Reviews

The Chosen Ones (tour – Colchester)

It’s a warm afternoon as summer tips into autumn. A family of three stretch out on sun-loungers, sipping white wine and individually immersed in a glossy magazine, a paperback and a smart-phone/ Ayckbourn territory, perhaps? Or something darker? Pinter, for instance?

But the play’s title – The Chosen Ones – gives you a clue. Philip Gladwin has written a drama about retribution, about the avenging Nemesis (that dark goddess from classical mythology). She takes the shape of Callum, who materialises into the garden and the trio’s comfortable world with the pent-up furies of the past and the shattering of everyone’ futures in his rucksack.

The production company for this taut psychological chiller-thriller is new to me; Chesterfield-based Talking Scarlet. Patric Kearns’s direction is fast-moving – which occasionally leads to too-fast speaking on the part of his actors – with a simple but effective setting by Claire Booth – a white picket fence, a green floor-cloth, a couple of branches overhead and the whole enclosed by pitch-black tabs.

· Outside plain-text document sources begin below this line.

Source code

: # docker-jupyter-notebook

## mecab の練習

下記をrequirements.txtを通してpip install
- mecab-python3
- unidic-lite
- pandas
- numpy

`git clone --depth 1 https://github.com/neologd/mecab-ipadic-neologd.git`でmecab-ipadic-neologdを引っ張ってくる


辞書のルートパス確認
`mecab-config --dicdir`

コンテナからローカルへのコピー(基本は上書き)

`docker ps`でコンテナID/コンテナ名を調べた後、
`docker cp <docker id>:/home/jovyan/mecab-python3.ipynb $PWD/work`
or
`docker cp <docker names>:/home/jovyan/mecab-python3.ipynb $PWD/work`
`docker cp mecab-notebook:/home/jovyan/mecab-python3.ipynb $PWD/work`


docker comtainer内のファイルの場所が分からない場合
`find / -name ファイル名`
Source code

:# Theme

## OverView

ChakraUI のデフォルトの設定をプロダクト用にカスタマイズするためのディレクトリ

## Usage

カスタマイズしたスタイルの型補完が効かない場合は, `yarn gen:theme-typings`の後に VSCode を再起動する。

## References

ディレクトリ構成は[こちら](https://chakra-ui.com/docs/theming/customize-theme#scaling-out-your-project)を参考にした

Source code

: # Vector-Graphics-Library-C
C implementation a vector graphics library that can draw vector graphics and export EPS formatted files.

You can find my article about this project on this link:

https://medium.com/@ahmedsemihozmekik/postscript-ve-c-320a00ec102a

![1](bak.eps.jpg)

Radiating menace from his first appearance, Ben Freeman dominates as Callum, the hitherto unacknowledged son of businessman Greg (Stephen Beckett). Greg, just like his two legitimate children Ben (Griffin Stevens) and Anna (Jennifer Biddall), has to face up to the choices he has made in the past as well as those which will determine the future, or lack of it.

It’s a weakness in the characterisation of all four of these people that their nastier traits are so much to the fore throughout that it’s difficult to emphasise with their subsequent dilemmas. But you can’t fault the commitment of the cast and the thoroughness of their characterisations, from the low-key beginning through to the abyss-poised ending.